:: Study material

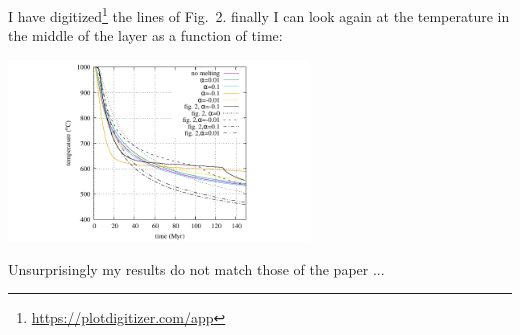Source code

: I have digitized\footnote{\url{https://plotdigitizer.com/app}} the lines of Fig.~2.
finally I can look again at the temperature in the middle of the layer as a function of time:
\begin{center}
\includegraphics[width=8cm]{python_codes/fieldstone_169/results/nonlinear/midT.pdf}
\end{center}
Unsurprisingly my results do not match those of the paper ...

::::
:: Study material

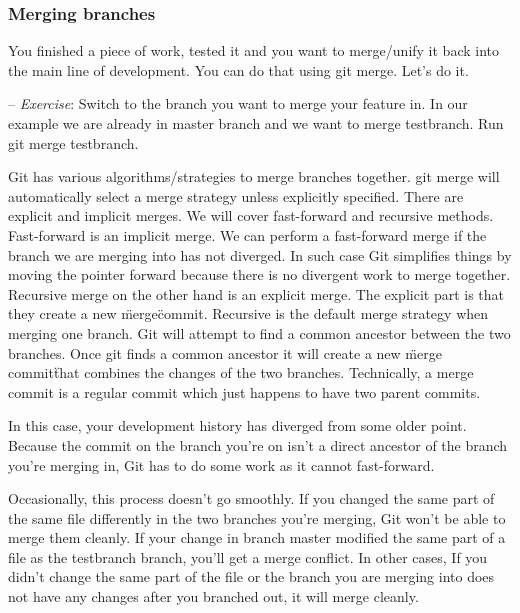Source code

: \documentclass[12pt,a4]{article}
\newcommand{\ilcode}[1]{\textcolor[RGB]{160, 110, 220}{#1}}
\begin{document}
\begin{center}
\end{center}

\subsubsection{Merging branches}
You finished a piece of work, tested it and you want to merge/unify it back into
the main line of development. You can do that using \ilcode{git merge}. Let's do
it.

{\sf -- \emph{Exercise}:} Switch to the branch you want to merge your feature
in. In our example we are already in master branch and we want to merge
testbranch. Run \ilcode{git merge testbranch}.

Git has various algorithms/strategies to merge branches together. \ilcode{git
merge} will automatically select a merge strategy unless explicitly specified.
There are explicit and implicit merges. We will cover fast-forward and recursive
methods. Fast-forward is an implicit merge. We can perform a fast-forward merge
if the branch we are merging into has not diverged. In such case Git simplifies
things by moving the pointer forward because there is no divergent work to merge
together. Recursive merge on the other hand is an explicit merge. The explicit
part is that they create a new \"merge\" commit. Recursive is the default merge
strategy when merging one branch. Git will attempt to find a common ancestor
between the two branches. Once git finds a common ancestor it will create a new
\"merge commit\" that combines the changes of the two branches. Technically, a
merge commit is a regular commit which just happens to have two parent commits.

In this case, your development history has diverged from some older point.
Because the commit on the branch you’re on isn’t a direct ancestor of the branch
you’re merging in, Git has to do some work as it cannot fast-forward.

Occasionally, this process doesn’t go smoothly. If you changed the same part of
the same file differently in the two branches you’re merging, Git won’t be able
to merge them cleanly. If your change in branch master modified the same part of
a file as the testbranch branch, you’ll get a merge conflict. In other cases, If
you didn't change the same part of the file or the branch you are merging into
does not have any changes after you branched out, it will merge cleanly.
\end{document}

::::

● Directions for this task: Extract every line above containing the word "want".

● Result of the task:
You finished a piece of work, tested it and you want to merge/unify it back into
{\sf -- \emph{Exercise}:} Switch to the branch you want to merge your feature
in. In our example we are already in master branch and we want to merge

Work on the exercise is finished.